Every entry that follows should be output again, word for word.

━━ PROVIDED MATERIAL

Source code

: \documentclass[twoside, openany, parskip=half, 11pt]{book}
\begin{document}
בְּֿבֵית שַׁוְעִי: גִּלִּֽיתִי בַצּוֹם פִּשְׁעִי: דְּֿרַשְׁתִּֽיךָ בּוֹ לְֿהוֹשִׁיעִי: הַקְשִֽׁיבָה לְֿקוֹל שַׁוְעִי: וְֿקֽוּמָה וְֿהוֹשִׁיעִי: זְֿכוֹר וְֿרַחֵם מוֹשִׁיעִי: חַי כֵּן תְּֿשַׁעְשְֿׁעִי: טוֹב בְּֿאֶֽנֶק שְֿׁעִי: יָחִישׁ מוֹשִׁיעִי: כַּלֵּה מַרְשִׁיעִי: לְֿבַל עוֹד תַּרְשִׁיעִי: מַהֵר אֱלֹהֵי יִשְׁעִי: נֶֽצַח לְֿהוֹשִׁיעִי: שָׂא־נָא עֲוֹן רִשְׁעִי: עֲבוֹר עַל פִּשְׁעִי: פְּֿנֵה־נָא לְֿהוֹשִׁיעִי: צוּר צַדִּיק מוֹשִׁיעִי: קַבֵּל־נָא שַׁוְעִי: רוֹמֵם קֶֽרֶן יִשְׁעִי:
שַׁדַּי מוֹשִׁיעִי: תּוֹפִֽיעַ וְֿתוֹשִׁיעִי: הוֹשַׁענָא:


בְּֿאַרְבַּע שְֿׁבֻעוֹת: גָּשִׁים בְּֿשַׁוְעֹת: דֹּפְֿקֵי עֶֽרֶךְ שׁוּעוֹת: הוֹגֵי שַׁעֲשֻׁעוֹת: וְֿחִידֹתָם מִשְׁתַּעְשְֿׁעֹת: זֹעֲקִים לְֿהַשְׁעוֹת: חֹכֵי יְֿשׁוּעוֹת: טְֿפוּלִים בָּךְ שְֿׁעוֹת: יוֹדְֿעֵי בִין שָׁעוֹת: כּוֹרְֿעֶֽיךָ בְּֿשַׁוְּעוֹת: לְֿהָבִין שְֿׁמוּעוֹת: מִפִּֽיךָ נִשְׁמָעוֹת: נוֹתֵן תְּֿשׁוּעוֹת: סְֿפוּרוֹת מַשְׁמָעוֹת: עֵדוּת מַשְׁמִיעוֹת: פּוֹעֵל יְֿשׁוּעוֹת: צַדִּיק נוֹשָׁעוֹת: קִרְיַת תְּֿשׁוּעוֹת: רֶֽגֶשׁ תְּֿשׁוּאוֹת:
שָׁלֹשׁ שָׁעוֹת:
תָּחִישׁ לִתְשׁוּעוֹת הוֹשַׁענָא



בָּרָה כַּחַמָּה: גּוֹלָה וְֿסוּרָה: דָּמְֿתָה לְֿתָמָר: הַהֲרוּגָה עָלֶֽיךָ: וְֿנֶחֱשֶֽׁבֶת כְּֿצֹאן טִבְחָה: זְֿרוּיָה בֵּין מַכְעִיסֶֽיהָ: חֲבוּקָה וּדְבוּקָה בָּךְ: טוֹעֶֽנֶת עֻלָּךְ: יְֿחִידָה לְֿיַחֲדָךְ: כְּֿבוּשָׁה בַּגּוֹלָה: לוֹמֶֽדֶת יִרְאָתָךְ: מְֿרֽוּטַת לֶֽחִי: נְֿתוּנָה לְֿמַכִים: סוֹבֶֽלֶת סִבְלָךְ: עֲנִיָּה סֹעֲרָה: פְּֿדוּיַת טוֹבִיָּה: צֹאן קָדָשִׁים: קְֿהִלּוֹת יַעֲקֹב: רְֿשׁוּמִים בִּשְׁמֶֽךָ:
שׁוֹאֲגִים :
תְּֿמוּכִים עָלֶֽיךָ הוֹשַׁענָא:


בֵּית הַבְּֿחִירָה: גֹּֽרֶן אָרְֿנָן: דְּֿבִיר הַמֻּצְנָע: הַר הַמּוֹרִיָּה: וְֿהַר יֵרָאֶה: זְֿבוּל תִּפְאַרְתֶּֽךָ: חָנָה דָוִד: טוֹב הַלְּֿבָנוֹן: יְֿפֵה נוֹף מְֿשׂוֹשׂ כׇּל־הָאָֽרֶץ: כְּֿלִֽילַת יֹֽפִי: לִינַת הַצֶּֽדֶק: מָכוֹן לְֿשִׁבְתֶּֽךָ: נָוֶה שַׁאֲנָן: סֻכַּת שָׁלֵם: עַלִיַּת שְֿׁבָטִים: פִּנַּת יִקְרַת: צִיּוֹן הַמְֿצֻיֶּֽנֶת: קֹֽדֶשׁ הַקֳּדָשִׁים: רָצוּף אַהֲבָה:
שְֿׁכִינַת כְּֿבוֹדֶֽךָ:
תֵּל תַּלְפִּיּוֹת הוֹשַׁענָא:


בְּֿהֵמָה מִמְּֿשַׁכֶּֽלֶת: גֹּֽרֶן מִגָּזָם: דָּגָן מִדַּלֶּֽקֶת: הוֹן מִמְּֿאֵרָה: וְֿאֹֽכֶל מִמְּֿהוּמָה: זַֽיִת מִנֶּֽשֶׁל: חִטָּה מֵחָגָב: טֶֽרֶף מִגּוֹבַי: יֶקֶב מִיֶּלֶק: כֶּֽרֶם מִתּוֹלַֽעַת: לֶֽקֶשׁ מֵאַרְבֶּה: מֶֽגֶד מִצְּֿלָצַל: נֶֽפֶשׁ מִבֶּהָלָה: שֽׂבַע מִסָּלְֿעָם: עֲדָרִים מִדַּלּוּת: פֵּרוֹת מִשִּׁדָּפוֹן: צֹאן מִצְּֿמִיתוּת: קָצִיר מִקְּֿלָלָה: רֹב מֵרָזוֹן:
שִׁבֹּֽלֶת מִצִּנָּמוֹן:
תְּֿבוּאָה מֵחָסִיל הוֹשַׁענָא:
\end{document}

━━━━

## TASK SOLUTION
Source code

: \documentclass[twoside, openany, parskip=half, 11pt]{book}
\begin{document}
בְּֿבֵית שַׁוְעִי: גִּלִּֽיתִי בַצּוֹם פִּשְׁעִי: דְּֿרַשְׁתִּֽיךָ בּוֹ לְֿהוֹשִׁיעִי: הַקְשִֽׁיבָה לְֿקוֹל שַׁוְעִי: וְֿקֽוּמָה וְֿהוֹשִׁיעִי: זְֿכוֹר וְֿרַחֵם מוֹשִׁיעִי: חַי כֵּן תְּֿשַׁעְשְֿׁעִי: טוֹב בְּֿאֶֽנֶק שְֿׁעִי: יָחִישׁ מוֹשִׁיעִי: כַּלֵּה מַרְשִׁיעִי: לְֿבַל עוֹד תַּרְשִׁיעִי: מַהֵר אֱלֹהֵי יִשְׁעִי: נֶֽצַח לְֿהוֹשִׁיעִי: שָׂא־נָא עֲוֹן רִשְׁעִי: עֲבוֹר עַל פִּשְׁעִי: פְּֿנֵה־נָא לְֿהוֹשִׁיעִי: צוּר צַדִּיק מוֹשִׁיעִי: קַבֵּל־נָא שַׁוְעִי: רוֹמֵם קֶֽרֶן יִשְׁעִי:
שַׁדַּי מוֹשִׁיעִי: תּוֹפִֽיעַ וְֿתוֹשִׁיעִי: הוֹשַׁענָא:


בְּֿאַרְבַּע שְֿׁבֻעוֹת: גָּשִׁים בְּֿשַׁוְעֹת: דֹּפְֿקֵי עֶֽרֶךְ שׁוּעוֹת: הוֹגֵי שַׁעֲשֻׁעוֹת: וְֿחִידֹתָם מִשְׁתַּעְשְֿׁעֹת: זֹעֲקִים לְֿהַשְׁעוֹת: חֹכֵי יְֿשׁוּעוֹת: טְֿפוּלִים בָּךְ שְֿׁעוֹת: יוֹדְֿעֵי בִין שָׁעוֹת: כּוֹרְֿעֶֽיךָ בְּֿשַׁוְּעוֹת: לְֿהָבִין שְֿׁמוּעוֹת: מִפִּֽיךָ נִשְׁמָעוֹת: נוֹתֵן תְּֿשׁוּעוֹת: סְֿפוּרוֹת מַשְׁמָעוֹת: עֵדוּת מַשְׁמִיעוֹת: פּוֹעֵל יְֿשׁוּעוֹת: צַדִּיק נוֹשָׁעוֹת: קִרְיַת תְּֿשׁוּעוֹת: רֶֽגֶשׁ תְּֿשׁוּאוֹת:
שָׁלֹשׁ שָׁעוֹת:
תָּחִישׁ לִתְשׁוּעוֹת הוֹשַׁענָא



בָּרָה כַּחַמָּה: גּוֹלָה וְֿסוּרָה: דָּמְֿתָה לְֿתָמָר: הַהֲרוּגָה עָלֶֽיךָ: וְֿנֶחֱשֶֽׁבֶת כְּֿצֹאן טִבְחָה: זְֿרוּיָה בֵּין מַכְעִיסֶֽיהָ: חֲבוּקָה וּדְבוּקָה בָּךְ: טוֹעֶֽנֶת עֻלָּךְ: יְֿחִידָה לְֿיַחֲדָךְ: כְּֿבוּשָׁה בַּגּוֹלָה: לוֹמֶֽדֶת יִרְאָתָךְ: מְֿרֽוּטַת לֶֽחִי: נְֿתוּנָה לְֿמַכִים: סוֹבֶֽלֶת סִבְלָךְ: עֲנִיָּה סֹעֲרָה: פְּֿדוּיַת טוֹבִיָּה: צֹאן קָדָשִׁים: קְֿהִלּוֹת יַעֲקֹב: רְֿשׁוּמִים בִּשְׁמֶֽךָ:
שׁוֹאֲגִים :
תְּֿמוּכִים עָלֶֽיךָ הוֹשַׁענָא:


בֵּית הַבְּֿחִירָה: גֹּֽרֶן אָרְֿנָן: דְּֿבִיר הַמֻּצְנָע: הַר הַמּוֹרִיָּה: וְֿהַר יֵרָאֶה: זְֿבוּל תִּפְאַרְתֶּֽךָ: חָנָה דָוִד: טוֹב הַלְּֿבָנוֹן: יְֿפֵה נוֹף מְֿשׂוֹשׂ כׇּל־הָאָֽרֶץ: כְּֿלִֽילַת יֹֽפִי: לִינַת הַצֶּֽדֶק: מָכוֹן לְֿשִׁבְתֶּֽךָ: נָוֶה שַׁאֲנָן: סֻכַּת שָׁלֵם: עַלִיַּת שְֿׁבָטִים: פִּנַּת יִקְרַת: צִיּוֹן הַמְֿצֻיֶּֽנֶת: קֹֽדֶשׁ הַקֳּדָשִׁים: רָצוּף אַהֲבָה:
שְֿׁכִינַת כְּֿבוֹדֶֽךָ:
תֵּל תַּלְפִּיּוֹת הוֹשַׁענָא:


בְּֿהֵמָה מִמְּֿשַׁכֶּֽלֶת: גֹּֽרֶן מִגָּזָם: דָּגָן מִדַּלֶּֽקֶת: הוֹן מִמְּֿאֵרָה: וְֿאֹֽכֶל מִמְּֿהוּמָה: זַֽיִת מִנֶּֽשֶׁל: חִטָּה מֵחָגָב: טֶֽרֶף מִגּוֹבַי: יֶקֶב מִיֶּלֶק: כֶּֽרֶם מִתּוֹלַֽעַת: לֶֽקֶשׁ מֵאַרְבֶּה: מֶֽגֶד מִצְּֿלָצַל: נֶֽפֶשׁ מִבֶּהָלָה: שֽׂבַע מִסָּלְֿעָם: עֲדָרִים מִדַּלּוּת: פֵּרוֹת מִשִּׁדָּפוֹן: צֹאן מִצְּֿמִיתוּת: קָצִיר מִקְּֿלָלָה: רֹב מֵרָזוֹן:
שִׁבֹּֽלֶת מִצִּנָּמוֹן:
תְּֿבוּאָה מֵחָסִיל הוֹשַׁענָא:
\end{document}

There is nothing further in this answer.